Every local consistency condition can be enforced by a transformation that changes the problem without changing its solutions. Such a transformation is called constraint propagation. Constraint propagation works by reducing domains of variables, strengthening constraints, or creating new ones. This leads to a reduction of the search space, making the problem easier to solve by some algorithms. Constraint propagation can also be used as an unsatisfiability checker, incomplete in general but complete in some particular cases.
3.4. Combinatorial Search
In computer science and artificial intelligence, combinatorial search studies search algorithms for solving instances of problems that are believed to be hard in general, by efficiently exploring the usually large solution space of these instances. Combinatorial search algorithms achieve this efficiency by reducing the effective size of the search space or employing heuristics
Lookahead constraints in combinatorial searches are used to limit the depth of search, as traditionally hard search domains quickly exhaust computing resources.
3.4.1. Alpha-Beta Pruning
Alpha–beta pruning is a search algorithm that seeks to decrease the number of nodes that are evaluated by the minimax algorithm in its search tree. It is an adversarial search algorithm used commonly for machine playing of two-player games (Tic-tac-toe, Chess, Go, etc.). It stops evaluating a move when at least one possibility has been found that proves the move to be worse than a previously examined move. Such moves need not be evaluated further. When applied to a standard minimax tree, it returns the same move as minimax would, but prunes away branches that cannot possibly influence the final decision.
3.4.2. Branch and Bound
Branch and bound (BB, B&B, or BnB) is an algorithm design paradigm for discrete and combinatorial optimization problems, as well as mathematical optimization. A branch-and-bound algorithm consists of a systematic enumeration of candidate solutions by means of state space search: the set of candidate solutions is thought of as forming a rooted tree with the full set at the root. The algorithm explores branches of this tree, which represent subsets of the solution set. Before enumerating the candidate solutions of a branch, the branch is checked against upper and lower estimated bounds on the optimal solution, and is discarded if it cannot produce a better solution than the best one found so far by the algorithm.

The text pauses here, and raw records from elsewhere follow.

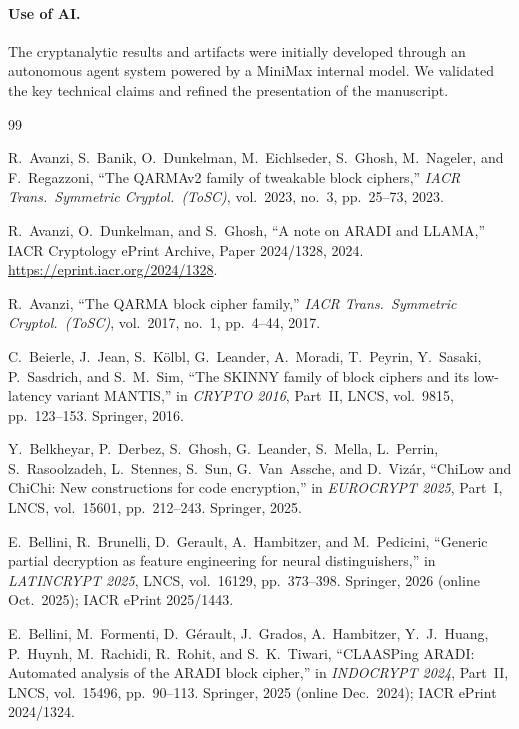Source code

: \documentclass[11pt,a4paper]{article}
\theoremstyle{definition}
\theoremstyle{remark}
\begin{document}
\paragraph{Use of AI.}
The cryptanalytic results and artifacts were initially developed through an autonomous agent system powered by a MiniMax internal model. We validated the key technical claims and refined the presentation of the manuscript.

\begin{thebibliography}{99}
\small

R.~Avanzi, S.~Banik, O.~Dunkelman, M.~Eichlseder, S.~Ghosh, M.~Nageler, and F.~Regazzoni,
``The QARMAv2 family of tweakable block ciphers,''
\emph{IACR Trans.\ Symmetric Cryptol.\ (ToSC)}, vol.~2023, no.~3, pp.~25--73, 2023.

R.~Avanzi, O.~Dunkelman, and S.~Ghosh,
``A note on ARADI and LLAMA,''
IACR Cryptology ePrint Archive, Paper 2024/1328, 2024. \url{https://eprint.iacr.org/2024/1328}.

R.~Avanzi,
``The QARMA block cipher family,''
\emph{IACR Trans.\ Symmetric Cryptol.\ (ToSC)}, vol.~2017, no.~1, pp.~4--44, 2017.

C.~Beierle, J.~Jean, S.~K\"{o}lbl, G.~Leander, A.~Moradi, T.~Peyrin, Y.~Sasaki, P.~Sasdrich, and S.~M.~Sim,
``The SKINNY family of block ciphers and its low-latency variant MANTIS,''
in \emph{CRYPTO 2016}, Part~II, LNCS, vol.~9815, pp.~123--153. Springer, 2016.

Y.~Belkheyar, P.~Derbez, S.~Ghosh, G.~Leander, S.~Mella, L.~Perrin, S.~Rasoolzadeh, L.~Stennes, S.~Sun, G.~Van~Assche, and D.~Viz\'{a}r,
``ChiLow and ChiChi: New constructions for code encryption,''
in \emph{EUROCRYPT 2025}, Part~I, LNCS, vol.~15601, pp.~212--243. Springer, 2025.

E.~Bellini, R.~Brunelli, D.~Gerault, A.~Hambitzer, and M.~Pedicini,
``Generic partial decryption as feature engineering for neural distinguishers,''
in \emph{LATINCRYPT 2025}, LNCS, vol.~16129, pp.~373--398. Springer, 2026 (online Oct.~2025); IACR ePrint 2025/1443.

E.~Bellini, M.~Formenti, D.~G\'{e}rault, J.~Grados, A.~Hambitzer, Y.~J.~Huang, P.~Huynh, M.~Rachidi, R.~Rohit, and S.~K.~Tiwari,
``CLAASPing ARADI: Automated analysis of the ARADI block cipher,''
in \emph{INDOCRYPT 2024}, Part~II, LNCS, vol.~15496, pp.~90--113. Springer, 2025 (online Dec.~2024); IACR ePrint 2024/1324.


\end{thebibliography}
\end{document}
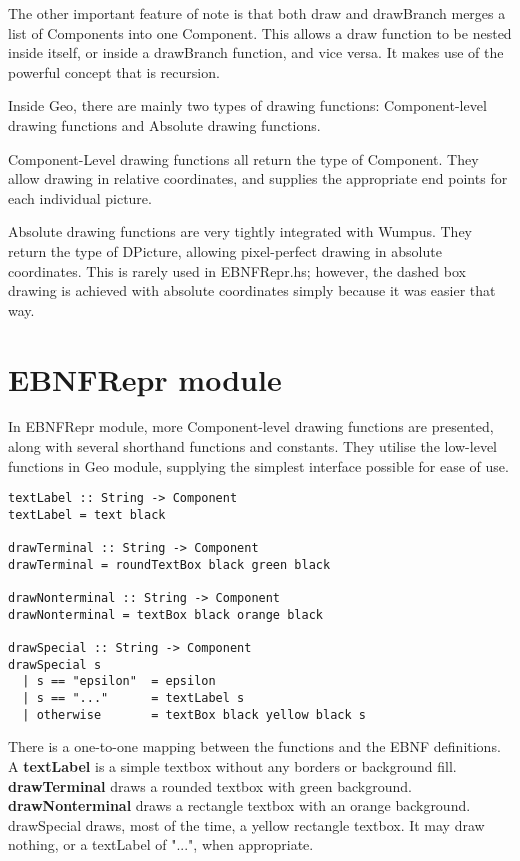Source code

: \documentclass[a4paper]{article}
\begin{document}
The other important feature of note is that both draw and drawBranch merges a list of Components into one Component. This allows a draw function to be nested inside itself, or inside a drawBranch function, and vice versa. It makes use of the powerful concept that is recursion.

Inside Geo, there are mainly two types of drawing functions: Component-level drawing functions and Absolute drawing functions.

Component-Level drawing functions all return the type of Component. They allow drawing in relative coordinates, and supplies the appropriate end points for each individual picture.

Absolute drawing functions are very tightly integrated with Wumpus. They return the type of DPicture, allowing pixel-perfect drawing in absolute coordinates. This is rarely used in EBNFRepr.hs; however, the dashed box drawing is achieved with absolute coordinates simply because it was easier that way.

\section{EBNFRepr module}
In EBNFRepr module, more Component-level drawing functions are presented, along with several shorthand functions and constants. They utilise the low-level functions in Geo module, supplying the simplest interface possible for ease of use.

\begin{verbatim}
textLabel :: String -> Component
textLabel = text black

drawTerminal :: String -> Component
drawTerminal = roundTextBox black green black

drawNonterminal :: String -> Component
drawNonterminal = textBox black orange black

drawSpecial :: String -> Component
drawSpecial s 
  | s == "epsilon"  = epsilon
  | s == "..."      = textLabel s
  | otherwise       = textBox black yellow black s
\end{verbatim}

There is a one-to-one mapping between the functions and the EBNF definitions. A \textbf{textLabel} is a simple textbox without any borders or background fill. \textbf{drawTerminal} draws a rounded textbox with green background. \textbf{drawNonterminal} draws a rectangle textbox with an orange background. drawSpecial draws, most of the time, a yellow rectangle textbox. It may draw nothing, or a textLabel of "...", when appropriate.
\end{document}
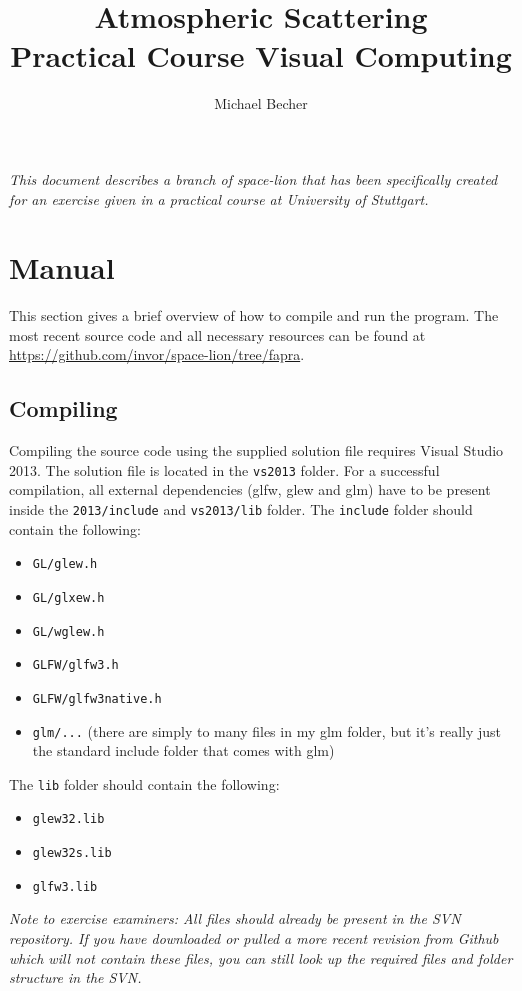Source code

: \documentclass[12pt]{article}
\title{
	Atmospheric Scattering \\ 
	Practical Course Visual Computing
}
\author{
	Michael Becher \\
}
\date{}
\begin{document}
\maketitle
\textit{This document describes a branch of space-lion that has been specifically created for an exercise given in a practical course at University of Stuttgart. }
\section*{Manual}
This section gives a brief overview of how to compile and run the program. The most recent source code and all necessary resources can be found at \url{https://github.com/invor/space-lion/tree/fapra}.
\subsection*{Compiling}
Compiling the source code using the supplied solution file requires Visual Studio 2013. The solution file is located in the \texttt{vs2013} folder.
For a successful compilation, all external dependencies (glfw, glew and glm) have to be present inside the \texttt{2013/include} and \texttt{vs2013/lib} folder. The \texttt{include} folder should contain the following:
\begin{itemize}
\item \texttt{GL/glew.h}
\item \texttt{GL/glxew.h}
\item \texttt{GL/wglew.h}
\item \texttt{GLFW/glfw3.h}
\item \texttt{GLFW/glfw3native.h}
\item \texttt{glm/...} \newline (there are simply to many files in my glm folder, but it's really just the standard include folder that comes with glm)
\end{itemize}
The \texttt{lib} folder should contain the following:
\begin{itemize}
\item \texttt{glew32.lib}
\item \texttt{glew32s.lib}
\item \texttt{glfw3.lib}
\end{itemize}
\textit{Note to exercise examiners:\newline
All files should already be present in the SVN repository. If you have downloaded or pulled a more recent revision from Github which will not contain these files, you can still look up the required files and folder structure in the SVN.}
\end{document}
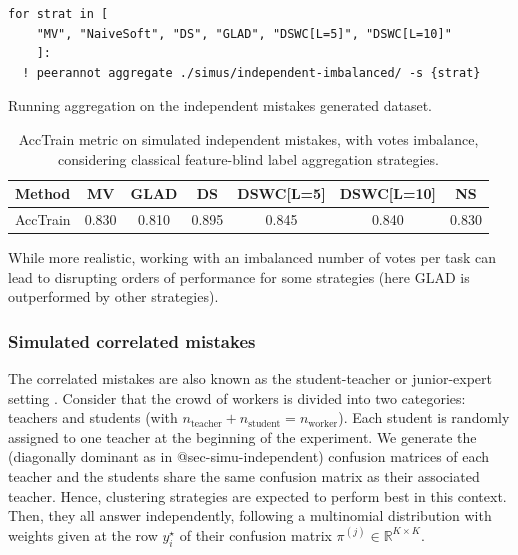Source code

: \begin{listing}[H]
    \begin{verbatim}
for strat in [
    "MV", "NaiveSoft", "DS", "GLAD", "DSWC[L=5]", "DSWC[L=10]"
    ]:
  ! peerannot aggregate ./simus/independent-imbalanced/ -s {strat}
    \end{verbatim}
    \caption{Running aggregation on the independent mistakes generated dataset.}
    \label{lst:indep_mistakes_agg_imbalance}
\end{listing}

\begin{table}[htbp]
    \centering
    \caption{AccTrain metric on simulated independent mistakes, with votes imbalance, considering classical feature-blind label aggregation strategies.}
    \label{tab:accuracy_train_indep}
    \begin{tabular}{|l|c|c|c|c|c|c|}
    \hline
    \textbf{Method} & \textbf{MV} & \textbf{GLAD} & \textbf{DS} & \textbf{DSWC[L=5]} & \textbf{DSWC[L=10]} & \textbf{NS} \\
    \hline
    AccTrain & 0.830 &	0.810 &	0.895 	&0.845& 	0.840 &	0.830\\
    \hline
    \end{tabular}
    \end{table}

While more realistic, working with an imbalanced number of votes per task can lead to disrupting orders of performance for some strategies (here GLAD is outperformed by other strategies).

\subsubsection{Simulated correlated mistakes}
The correlated mistakes are also known as the student-teacher or junior-expert setting \citep{maxmig}. Consider that the crowd of workers is divided into two categories: teachers and students (with $n_{\text{teacher}} + n_{\text{student}}=n_{\text{worker}}$). Each student is randomly assigned to one teacher at the beginning of the experiment. We generate the (diagonally dominant as in @sec-simu-independent) confusion matrices of each teacher and the students share the same confusion matrix as their associated teacher. Hence, clustering strategies are expected to perform best in this context. Then, they all answer independently, following a multinomial distribution with weights given at the row $y_i^\star$ of their confusion matrix $\pi^{(j)}\in\mathbb{R}^{K\times K}$.

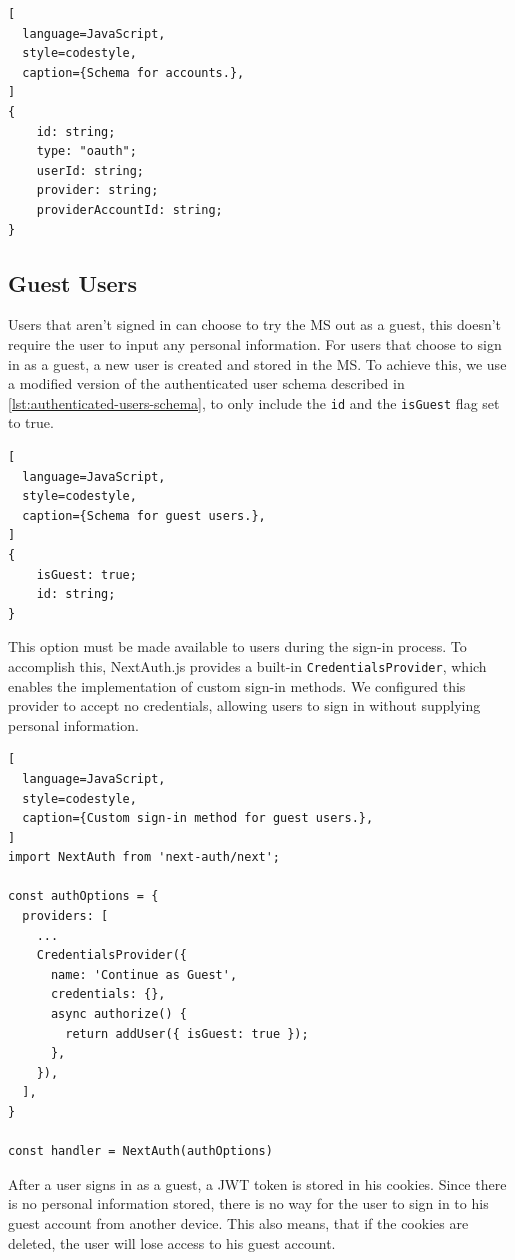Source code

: \begin{lstlisting}[
  language=JavaScript,
  style=codestyle,
  caption={Schema for accounts.},
]
{
    id: string;
    type: "oauth";
    userId: string;
    provider: string;
    providerAccountId: string;
}
\end{lstlisting}

\subsection{Guest Users}

Users that aren't signed in can choose to try the MS out as a guest, this doesn't require
the user to input any personal information.
For users that choose to sign in as a guest, a new user is created and stored in the MS.
To achieve this, we use a modified version of the authenticated user schema described in
\ref{lst:authenticated-users-schema}, to only include the \lstinline{id} and the
\lstinline{isGuest} flag set to true.

\begin{lstlisting}[
  language=JavaScript,
  style=codestyle,
  caption={Schema for guest users.},
]
{
    isGuest: true;
    id: string;
} 
\end{lstlisting}

This option must be made available to users during the sign-in process. 
To accomplish this, NextAuth.js provides a built-in \lstinline{CredentialsProvider}, 
which enables the implementation of custom sign-in methods. 
We configured this provider to accept no credentials,
allowing users to sign in without supplying personal information.

\begin{lstlisting}[
  language=JavaScript,
  style=codestyle,
  caption={Custom sign-in method for guest users.},
]
import NextAuth from 'next-auth/next';

const authOptions = {
  providers: [
    ...
    CredentialsProvider({
      name: 'Continue as Guest',
      credentials: {},
      async authorize() {
        return addUser({ isGuest: true });
      },
    }),
  ],
}

const handler = NextAuth(authOptions)
\end{lstlisting}

After a user signs in as a guest, a JWT token is stored in his cookies.
Since there is no personal information stored, there is no way for the user to sign in to
his guest account from another device.
This also means, that if the cookies are deleted, the user will lose access to his guest account.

The algorithm depends on efficient estimation of the lower and upper bounds of regions/branches of the search space. If no bounds are available, the algorithm degenerates to an exhaustive search.
3.4.3. MinMax
Minimax (sometimes MinMax, MM] or saddle point) is a decision rule used in artificial intelligence, decision theory, game theory, statistics, and philosophy for minimizing the possible loss for a worst case (maximum loss) scenario. When dealing with gains, it is referred to as “maximin”—to maximize the minimum gain. Originally formulated for n-player zero-sum game theory, covering both the cases where players take alternate moves and those where they make simultaneous moves, it has also been extended to more complex games and to general decision-making in the presence of uncertainty.
4. Graphs
4.1. Graph Search
4.1.1. Breadth First Search
Breadth-first search (BFS) is an algorithm for traversing or searching tree or graph data structures. It starts at the tree root (or some arbitrary node of a graph, sometimes referred to as a ‘search key’), and explores all of the neighbor nodes at the present depth prior to moving on to the nodes at the next depth level.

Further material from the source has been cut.